Membership : la question se règlera l’an prochain!

L’abolition du membership est écartée, mais l’Association canadienne-française de l’Alberta (ACFA) devra présenter des modifications au Rond Point 2013.

C’est ce que les membres de l’ACFA ont adopté, lors de l’assemblée annuelle (AGA) de leur organisme, qui a eu lieu le 13 octobre dernier. Découlant d’échanges lors d’un atelier en matinée, l’AGA est d’avis que « le statuquo n’est pas acceptable » et que le Conseil d’administration provincial de l’ACFA « devra présenter un plan d’action qui tranche sur la question d’autonomie du Franco et de la restructuration du membership ».


L’atelier, auquel une trentaine de personnes ont participé avait comme titre Et si on abolissait le membership de l’ACFA? « Nous voulions avoir un titre-choc, car lorsqu’on reste dans le gris, plutôt que de présenter quelque chose tout noir ou tout plan, c’est difficile d’avoir un impact sur les gens et de savoir ce qu’ils pensent réellement », a soutenu le directeur général de l’ACFA, Denis Perreaux.

M. Perreaux a rappelé que le membership de l’ACFA est en décroissance constante depuis plusieurs années, passant de 6200 au début des années 90 à 4800 présentement. « Actuellement, nous avons un niveau de membres le plus bas que nous avons connu depuis un bon bout de temps », note-t-il.

Un constat qui va à l’encontre de la démographie albertaine. « Nous observons une baisse de nos membres alors que la population francophone augmente. Nous sommes en chute libre », avance Denis Perreaux.

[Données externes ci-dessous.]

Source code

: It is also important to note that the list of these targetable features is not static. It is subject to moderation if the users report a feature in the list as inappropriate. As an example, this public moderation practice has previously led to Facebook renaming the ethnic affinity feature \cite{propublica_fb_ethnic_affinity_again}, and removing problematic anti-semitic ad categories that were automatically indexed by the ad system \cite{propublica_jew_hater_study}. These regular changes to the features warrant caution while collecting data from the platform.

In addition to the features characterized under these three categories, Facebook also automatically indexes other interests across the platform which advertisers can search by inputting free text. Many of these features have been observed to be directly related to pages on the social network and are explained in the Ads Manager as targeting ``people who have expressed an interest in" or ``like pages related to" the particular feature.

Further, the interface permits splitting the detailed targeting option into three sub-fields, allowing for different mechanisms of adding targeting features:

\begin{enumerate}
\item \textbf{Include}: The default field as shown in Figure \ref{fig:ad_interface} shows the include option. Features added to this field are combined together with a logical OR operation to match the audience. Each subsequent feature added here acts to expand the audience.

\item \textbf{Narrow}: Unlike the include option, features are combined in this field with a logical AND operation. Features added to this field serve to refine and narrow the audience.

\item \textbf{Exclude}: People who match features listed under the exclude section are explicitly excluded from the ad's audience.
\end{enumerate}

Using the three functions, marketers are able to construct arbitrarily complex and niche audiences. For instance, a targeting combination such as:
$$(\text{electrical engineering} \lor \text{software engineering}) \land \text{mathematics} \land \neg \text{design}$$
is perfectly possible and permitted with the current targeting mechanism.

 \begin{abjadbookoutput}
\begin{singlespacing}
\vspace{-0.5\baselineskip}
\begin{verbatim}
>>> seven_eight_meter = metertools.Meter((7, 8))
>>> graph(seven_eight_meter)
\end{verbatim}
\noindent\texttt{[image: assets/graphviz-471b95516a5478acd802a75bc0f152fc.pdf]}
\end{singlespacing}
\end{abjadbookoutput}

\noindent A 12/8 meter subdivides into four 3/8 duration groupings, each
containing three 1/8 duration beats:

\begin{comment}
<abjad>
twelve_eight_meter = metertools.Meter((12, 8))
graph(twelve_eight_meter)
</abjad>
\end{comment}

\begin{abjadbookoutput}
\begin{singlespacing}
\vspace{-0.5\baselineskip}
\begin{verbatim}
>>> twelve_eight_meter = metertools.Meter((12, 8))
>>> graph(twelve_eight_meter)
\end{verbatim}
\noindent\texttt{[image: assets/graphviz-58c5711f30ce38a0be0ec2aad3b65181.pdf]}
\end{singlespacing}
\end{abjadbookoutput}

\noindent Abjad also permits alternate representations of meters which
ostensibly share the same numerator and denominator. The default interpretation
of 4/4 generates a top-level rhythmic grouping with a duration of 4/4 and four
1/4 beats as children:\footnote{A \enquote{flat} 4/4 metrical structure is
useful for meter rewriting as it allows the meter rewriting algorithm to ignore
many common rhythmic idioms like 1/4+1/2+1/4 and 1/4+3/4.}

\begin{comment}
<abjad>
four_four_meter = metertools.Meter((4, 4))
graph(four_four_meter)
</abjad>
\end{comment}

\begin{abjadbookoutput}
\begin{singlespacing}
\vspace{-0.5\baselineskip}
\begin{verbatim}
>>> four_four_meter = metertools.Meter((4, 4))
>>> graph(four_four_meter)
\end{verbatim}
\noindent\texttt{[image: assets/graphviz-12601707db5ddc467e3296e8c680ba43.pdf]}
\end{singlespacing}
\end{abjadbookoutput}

À l’heure actuelle, l’adhésion à une ACFA régionale, de l’ordre de 15 $ pour un individu et 25 $ pour une famille, donne d’ordre général à ce membre un droit de vote, lui permet d’obtenir un abonnement au Franco et lui offre, selon la régionale, des rabais à certaines activités.

Lors de l’atelier, certains ont dit souhaiter une baisse de la cotisation, tout en limitant les services, ou encore, une augmentation tout en ajoutant des services. « Les questions du membership de l’ACFA et de l’abonnement au Franco vont de pairs. On ne peut pas traiter d’une question et décider de laisser de côté l’autre », fait remarquer Denis Perreaux.

« Le fait de s’abonner directement au Franco, c’est une action d’engagement et de soutien. Comme abonné, je m’attends à de la qualité. Je paie pour mon quotidien anglophone, alors je ne vois pas pourquoi les gens ne devraient pas payer, avec leur adhésion à l’ACFA, davantage pour leur abonnement au Franco », a lancé Paul Lamoureux.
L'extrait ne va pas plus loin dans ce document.